RECORDED DATA:
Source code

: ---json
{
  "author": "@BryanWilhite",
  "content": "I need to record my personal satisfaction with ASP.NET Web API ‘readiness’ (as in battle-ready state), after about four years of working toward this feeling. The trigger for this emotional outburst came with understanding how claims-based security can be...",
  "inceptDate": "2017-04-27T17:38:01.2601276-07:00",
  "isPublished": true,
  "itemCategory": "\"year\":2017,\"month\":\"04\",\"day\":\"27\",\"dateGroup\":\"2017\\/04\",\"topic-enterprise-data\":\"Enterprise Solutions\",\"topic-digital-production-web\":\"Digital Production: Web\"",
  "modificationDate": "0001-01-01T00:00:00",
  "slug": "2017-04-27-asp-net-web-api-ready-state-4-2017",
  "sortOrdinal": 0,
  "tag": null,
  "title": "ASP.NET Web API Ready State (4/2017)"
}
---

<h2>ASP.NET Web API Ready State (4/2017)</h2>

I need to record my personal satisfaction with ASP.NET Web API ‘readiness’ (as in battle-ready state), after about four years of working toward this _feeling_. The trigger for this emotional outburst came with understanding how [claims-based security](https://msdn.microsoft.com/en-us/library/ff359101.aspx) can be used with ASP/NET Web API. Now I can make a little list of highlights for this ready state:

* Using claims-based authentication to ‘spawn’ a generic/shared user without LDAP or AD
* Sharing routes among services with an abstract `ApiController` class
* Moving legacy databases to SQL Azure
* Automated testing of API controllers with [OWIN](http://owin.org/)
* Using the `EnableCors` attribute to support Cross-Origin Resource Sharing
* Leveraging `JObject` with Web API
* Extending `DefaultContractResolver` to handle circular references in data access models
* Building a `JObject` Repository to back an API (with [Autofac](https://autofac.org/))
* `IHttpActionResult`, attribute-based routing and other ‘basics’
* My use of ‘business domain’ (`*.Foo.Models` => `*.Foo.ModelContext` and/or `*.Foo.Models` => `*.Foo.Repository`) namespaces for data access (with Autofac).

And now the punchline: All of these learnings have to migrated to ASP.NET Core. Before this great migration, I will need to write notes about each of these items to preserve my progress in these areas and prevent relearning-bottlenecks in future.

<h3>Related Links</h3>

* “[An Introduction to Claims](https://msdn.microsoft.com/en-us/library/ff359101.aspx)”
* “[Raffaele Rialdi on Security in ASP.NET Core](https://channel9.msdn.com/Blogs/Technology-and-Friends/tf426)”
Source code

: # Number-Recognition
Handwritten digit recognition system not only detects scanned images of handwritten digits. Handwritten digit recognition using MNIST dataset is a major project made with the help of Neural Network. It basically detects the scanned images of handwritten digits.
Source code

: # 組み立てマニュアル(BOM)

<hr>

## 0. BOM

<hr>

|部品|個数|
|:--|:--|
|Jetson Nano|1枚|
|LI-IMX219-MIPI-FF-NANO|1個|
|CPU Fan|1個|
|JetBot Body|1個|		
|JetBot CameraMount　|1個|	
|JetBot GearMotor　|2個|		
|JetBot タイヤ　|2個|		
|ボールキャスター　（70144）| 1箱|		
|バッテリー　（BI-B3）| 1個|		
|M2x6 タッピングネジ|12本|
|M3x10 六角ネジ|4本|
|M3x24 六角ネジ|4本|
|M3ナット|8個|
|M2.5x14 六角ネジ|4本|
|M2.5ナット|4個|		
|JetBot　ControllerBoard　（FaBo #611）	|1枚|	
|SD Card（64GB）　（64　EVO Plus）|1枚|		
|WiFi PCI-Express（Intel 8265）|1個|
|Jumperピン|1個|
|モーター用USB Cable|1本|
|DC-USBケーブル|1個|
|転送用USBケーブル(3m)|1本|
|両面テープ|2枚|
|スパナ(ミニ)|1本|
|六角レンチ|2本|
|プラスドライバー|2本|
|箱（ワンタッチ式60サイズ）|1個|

PROBLEM TO SOLVE:
All of the data above should be reproduced exactly.

SOLUTION FOR THIS TASK:
Source code

: ---json
{
  "author": "@BryanWilhite",
  "content": "I need to record my personal satisfaction with ASP.NET Web API ‘readiness’ (as in battle-ready state), after about four years of working toward this feeling. The trigger for this emotional outburst came with understanding how claims-based security can be...",
  "inceptDate": "2017-04-27T17:38:01.2601276-07:00",
  "isPublished": true,
  "itemCategory": "\"year\":2017,\"month\":\"04\",\"day\":\"27\",\"dateGroup\":\"2017\\/04\",\"topic-enterprise-data\":\"Enterprise Solutions\",\"topic-digital-production-web\":\"Digital Production: Web\"",
  "modificationDate": "0001-01-01T00:00:00",
  "slug": "2017-04-27-asp-net-web-api-ready-state-4-2017",
  "sortOrdinal": 0,
  "tag": null,
  "title": "ASP.NET Web API Ready State (4/2017)"
}
---

<h2>ASP.NET Web API Ready State (4/2017)</h2>

I need to record my personal satisfaction with ASP.NET Web API ‘readiness’ (as in battle-ready state), after about four years of working toward this _feeling_. The trigger for this emotional outburst came with understanding how [claims-based security](https://msdn.microsoft.com/en-us/library/ff359101.aspx) can be used with ASP/NET Web API. Now I can make a little list of highlights for this ready state:

* Using claims-based authentication to ‘spawn’ a generic/shared user without LDAP or AD
* Sharing routes among services with an abstract `ApiController` class
* Moving legacy databases to SQL Azure
* Automated testing of API controllers with [OWIN](http://owin.org/)
* Using the `EnableCors` attribute to support Cross-Origin Resource Sharing
* Leveraging `JObject` with Web API
* Extending `DefaultContractResolver` to handle circular references in data access models
* Building a `JObject` Repository to back an API (with [Autofac](https://autofac.org/))
* `IHttpActionResult`, attribute-based routing and other ‘basics’
* My use of ‘business domain’ (`*.Foo.Models` => `*.Foo.ModelContext` and/or `*.Foo.Models` => `*.Foo.Repository`) namespaces for data access (with Autofac).

And now the punchline: All of these learnings have to migrated to ASP.NET Core. Before this great migration, I will need to write notes about each of these items to preserve my progress in these areas and prevent relearning-bottlenecks in future.

<h3>Related Links</h3>

* “[An Introduction to Claims](https://msdn.microsoft.com/en-us/library/ff359101.aspx)”
* “[Raffaele Rialdi on Security in ASP.NET Core](https://channel9.msdn.com/Blogs/Technology-and-Friends/tf426)”
Source code

: # Number-Recognition
Handwritten digit recognition system not only detects scanned images of handwritten digits. Handwritten digit recognition using MNIST dataset is a major project made with the help of Neural Network. It basically detects the scanned images of handwritten digits.
Source code

: # 組み立てマニュアル(BOM)

<hr>

## 0. BOM

<hr>

|部品|個数|
|:--|:--|
|Jetson Nano|1枚|
|LI-IMX219-MIPI-FF-NANO|1個|
|CPU Fan|1個|
|JetBot Body|1個|		
|JetBot CameraMount　|1個|	
|JetBot GearMotor　|2個|		
|JetBot タイヤ　|2個|		
|ボールキャスター　（70144）| 1箱|		
|バッテリー　（BI-B3）| 1個|		
|M2x6 タッピングネジ|12本|
|M3x10 六角ネジ|4本|
|M3x24 六角ネジ|4本|
|M3ナット|8個|
|M2.5x14 六角ネジ|4本|
|M2.5ナット|4個|		
|JetBot　ControllerBoard　（FaBo #611）	|1枚|	
|SD Card（64GB）　（64　EVO Plus）|1枚|		
|WiFi PCI-Express（Intel 8265）|1個|
|Jumperピン|1個|
|モーター用USB Cable|1本|
|DC-USBケーブル|1個|
|転送用USBケーブル(3m)|1本|
|両面テープ|2枚|
|スパナ(ミニ)|1本|
|六角レンチ|2本|
|プラスドライバー|2本|
|箱（ワンタッチ式60サイズ）|1個|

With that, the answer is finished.